*Action item*.
Give back exactly the stretch of data below from the line holding "Target]. 再試一次。 |" through the line holding "Target] 正在從摘要檔案匯入專案。 |", both ends included, and leave the remaining lines out.

*Extracted data*.
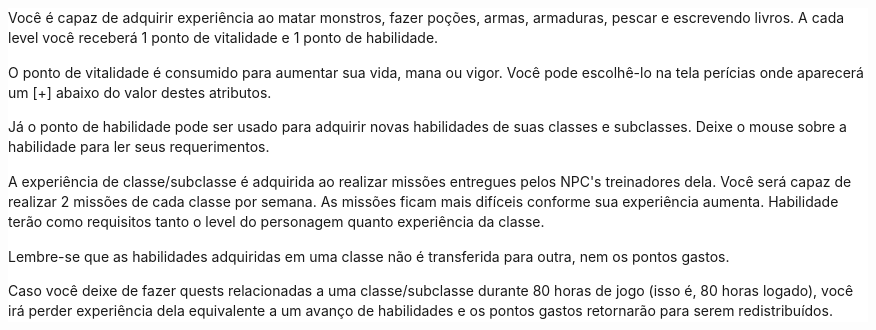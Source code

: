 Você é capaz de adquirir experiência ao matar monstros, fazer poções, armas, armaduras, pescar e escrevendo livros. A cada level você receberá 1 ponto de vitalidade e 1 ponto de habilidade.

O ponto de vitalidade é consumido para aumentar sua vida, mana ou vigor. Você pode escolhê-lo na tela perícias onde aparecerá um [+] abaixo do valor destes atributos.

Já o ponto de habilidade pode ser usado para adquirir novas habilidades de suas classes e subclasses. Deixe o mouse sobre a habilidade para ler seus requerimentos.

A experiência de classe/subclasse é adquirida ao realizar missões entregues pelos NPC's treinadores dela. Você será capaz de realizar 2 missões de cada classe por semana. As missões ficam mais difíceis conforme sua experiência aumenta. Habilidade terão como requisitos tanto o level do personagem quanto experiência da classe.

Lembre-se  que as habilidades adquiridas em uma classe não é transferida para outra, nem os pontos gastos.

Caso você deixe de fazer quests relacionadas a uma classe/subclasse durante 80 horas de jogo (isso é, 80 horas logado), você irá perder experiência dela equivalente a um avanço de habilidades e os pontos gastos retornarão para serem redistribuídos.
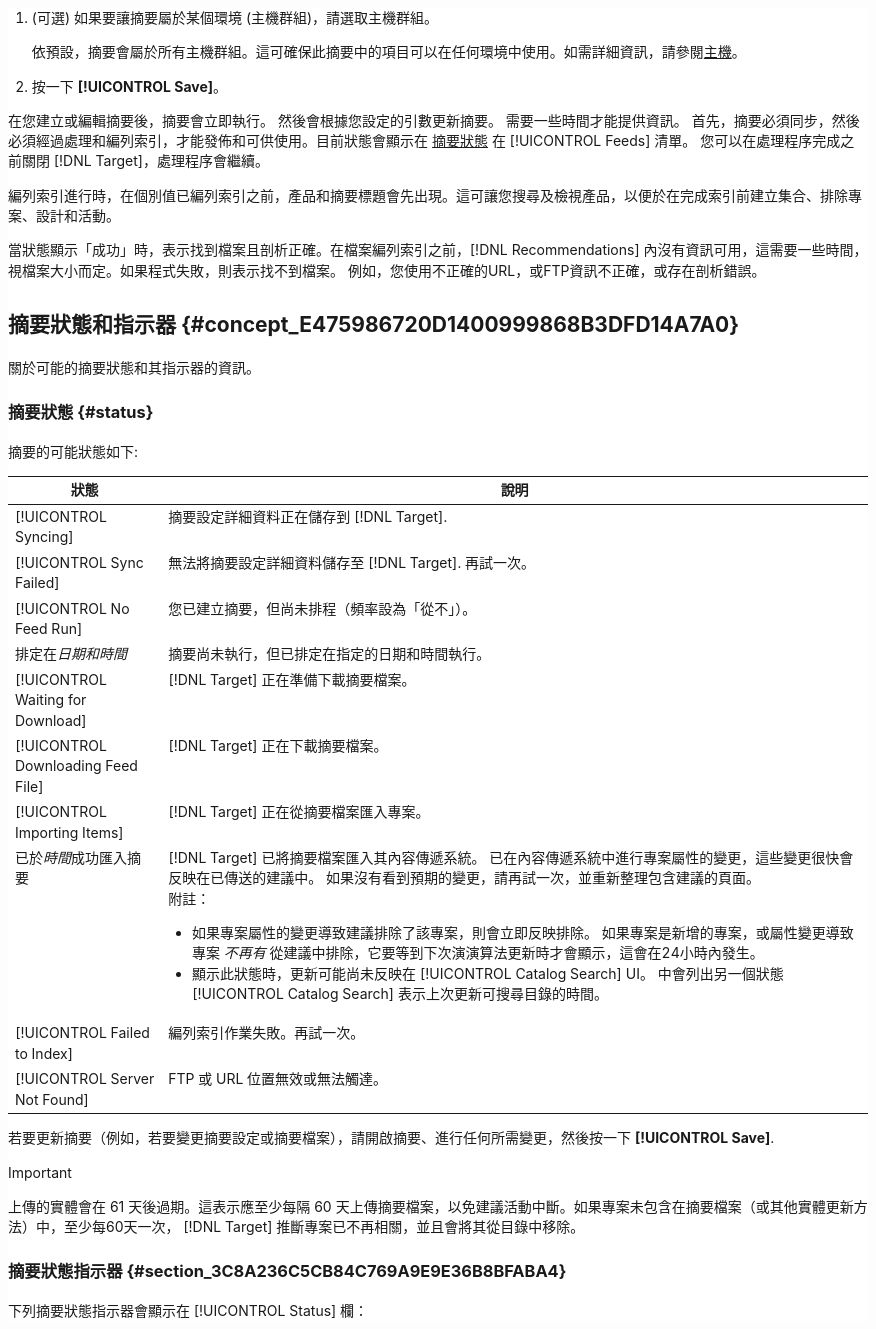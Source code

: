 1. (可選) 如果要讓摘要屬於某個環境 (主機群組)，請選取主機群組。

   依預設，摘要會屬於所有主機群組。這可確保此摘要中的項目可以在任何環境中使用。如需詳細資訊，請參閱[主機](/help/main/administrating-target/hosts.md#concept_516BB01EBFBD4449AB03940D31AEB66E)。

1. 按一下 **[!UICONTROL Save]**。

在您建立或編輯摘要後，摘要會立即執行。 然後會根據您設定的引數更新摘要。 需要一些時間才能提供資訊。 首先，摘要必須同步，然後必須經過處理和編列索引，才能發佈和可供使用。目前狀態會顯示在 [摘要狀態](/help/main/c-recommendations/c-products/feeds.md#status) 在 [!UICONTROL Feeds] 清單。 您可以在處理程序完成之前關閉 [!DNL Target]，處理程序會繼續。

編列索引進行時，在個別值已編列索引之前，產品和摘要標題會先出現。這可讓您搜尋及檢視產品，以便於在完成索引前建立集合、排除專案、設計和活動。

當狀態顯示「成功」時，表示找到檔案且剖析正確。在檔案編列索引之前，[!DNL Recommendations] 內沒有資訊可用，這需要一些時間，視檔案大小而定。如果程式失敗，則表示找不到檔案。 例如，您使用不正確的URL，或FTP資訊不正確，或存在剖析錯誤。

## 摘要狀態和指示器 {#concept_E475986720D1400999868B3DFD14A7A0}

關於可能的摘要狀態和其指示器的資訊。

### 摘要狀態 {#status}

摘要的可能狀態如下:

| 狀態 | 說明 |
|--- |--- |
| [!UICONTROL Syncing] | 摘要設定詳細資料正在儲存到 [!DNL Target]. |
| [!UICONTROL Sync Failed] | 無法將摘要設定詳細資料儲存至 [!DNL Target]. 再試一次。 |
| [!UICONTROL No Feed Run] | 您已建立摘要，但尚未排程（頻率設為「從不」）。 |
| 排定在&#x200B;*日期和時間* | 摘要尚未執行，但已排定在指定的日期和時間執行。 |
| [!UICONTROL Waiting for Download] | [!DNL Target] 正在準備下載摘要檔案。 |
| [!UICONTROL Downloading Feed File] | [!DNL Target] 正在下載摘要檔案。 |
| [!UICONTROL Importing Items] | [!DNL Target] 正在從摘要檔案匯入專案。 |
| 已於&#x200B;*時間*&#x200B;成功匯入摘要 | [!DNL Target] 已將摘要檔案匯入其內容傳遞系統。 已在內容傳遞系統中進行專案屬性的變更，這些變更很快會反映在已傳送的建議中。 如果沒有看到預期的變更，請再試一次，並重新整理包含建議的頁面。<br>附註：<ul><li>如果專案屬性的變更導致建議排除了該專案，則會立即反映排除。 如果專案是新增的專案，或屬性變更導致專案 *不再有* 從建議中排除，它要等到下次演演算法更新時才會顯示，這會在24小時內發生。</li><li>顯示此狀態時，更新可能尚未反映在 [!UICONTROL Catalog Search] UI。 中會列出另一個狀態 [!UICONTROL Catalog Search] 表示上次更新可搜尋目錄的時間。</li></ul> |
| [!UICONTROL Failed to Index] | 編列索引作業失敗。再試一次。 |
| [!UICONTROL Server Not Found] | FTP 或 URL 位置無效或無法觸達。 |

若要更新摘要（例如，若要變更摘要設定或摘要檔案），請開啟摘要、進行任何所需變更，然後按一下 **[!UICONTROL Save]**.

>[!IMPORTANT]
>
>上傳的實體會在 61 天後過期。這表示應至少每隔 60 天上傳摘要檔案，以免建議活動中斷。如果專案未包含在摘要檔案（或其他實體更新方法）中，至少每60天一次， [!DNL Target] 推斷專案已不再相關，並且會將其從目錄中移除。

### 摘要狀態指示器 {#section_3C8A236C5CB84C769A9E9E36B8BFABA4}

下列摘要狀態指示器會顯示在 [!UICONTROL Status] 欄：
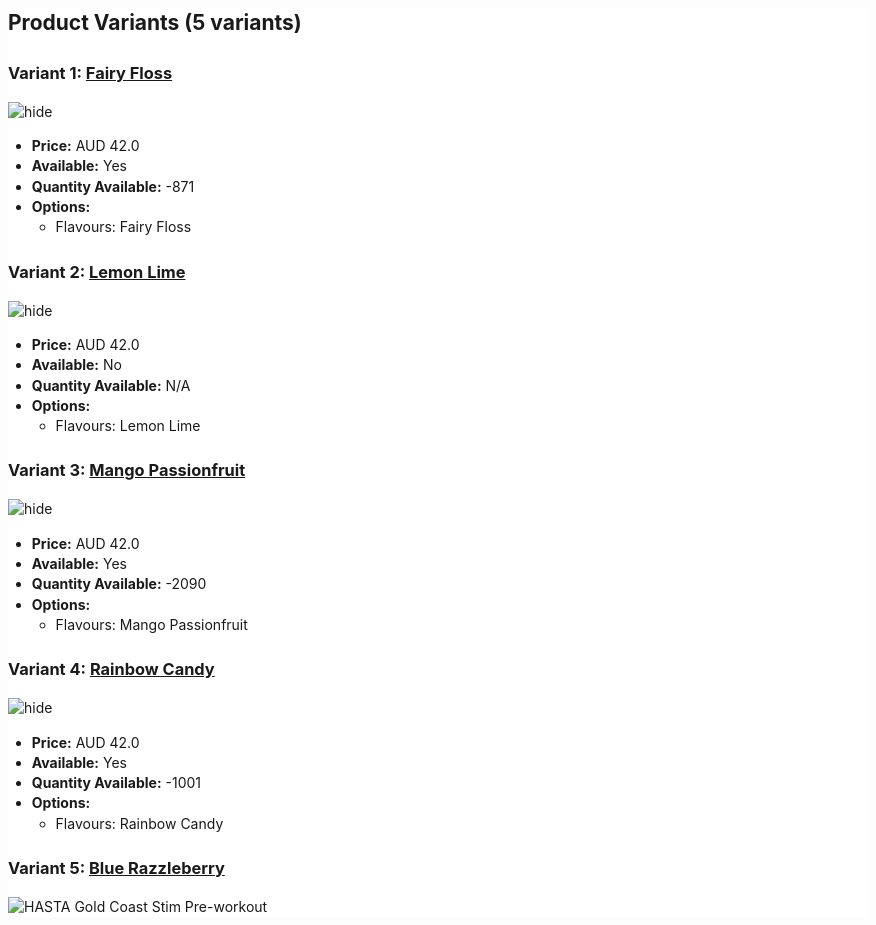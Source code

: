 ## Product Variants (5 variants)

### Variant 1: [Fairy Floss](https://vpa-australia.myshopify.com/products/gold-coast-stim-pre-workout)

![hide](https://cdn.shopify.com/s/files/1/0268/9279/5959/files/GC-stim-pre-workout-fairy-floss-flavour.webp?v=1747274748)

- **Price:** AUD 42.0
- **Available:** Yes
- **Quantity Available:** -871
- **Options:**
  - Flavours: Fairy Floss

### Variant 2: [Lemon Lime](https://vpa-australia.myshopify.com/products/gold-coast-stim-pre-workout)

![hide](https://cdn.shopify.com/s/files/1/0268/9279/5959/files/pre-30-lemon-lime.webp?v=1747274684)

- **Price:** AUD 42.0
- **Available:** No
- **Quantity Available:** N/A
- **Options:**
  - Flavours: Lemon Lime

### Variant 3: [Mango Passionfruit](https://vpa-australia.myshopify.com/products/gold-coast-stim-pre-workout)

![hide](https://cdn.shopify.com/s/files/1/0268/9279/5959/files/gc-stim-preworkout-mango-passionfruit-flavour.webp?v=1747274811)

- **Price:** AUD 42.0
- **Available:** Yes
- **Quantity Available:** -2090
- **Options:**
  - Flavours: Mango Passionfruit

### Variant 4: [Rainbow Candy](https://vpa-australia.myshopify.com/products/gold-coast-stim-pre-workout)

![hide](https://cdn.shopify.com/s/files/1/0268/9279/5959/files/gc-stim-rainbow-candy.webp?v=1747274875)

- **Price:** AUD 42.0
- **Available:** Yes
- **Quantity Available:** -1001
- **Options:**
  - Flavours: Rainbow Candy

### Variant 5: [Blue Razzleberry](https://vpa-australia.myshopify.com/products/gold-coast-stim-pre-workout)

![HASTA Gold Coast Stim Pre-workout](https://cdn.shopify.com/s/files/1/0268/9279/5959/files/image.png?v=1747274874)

*Task answer*.
| [!UICONTROL Sync Failed] | 無法將摘要設定詳細資料儲存至 [!DNL Target]. 再試一次。 |
| [!UICONTROL No Feed Run] | 您已建立摘要，但尚未排程（頻率設為「從不」）。 |
| 排定在&#x200B;*日期和時間* | 摘要尚未執行，但已排定在指定的日期和時間執行。 |
| [!UICONTROL Waiting for Download] | [!DNL Target] 正在準備下載摘要檔案。 |
| [!UICONTROL Downloading Feed File] | [!DNL Target] 正在下載摘要檔案。 |
| [!UICONTROL Importing Items] | [!DNL Target] 正在從摘要檔案匯入專案。 |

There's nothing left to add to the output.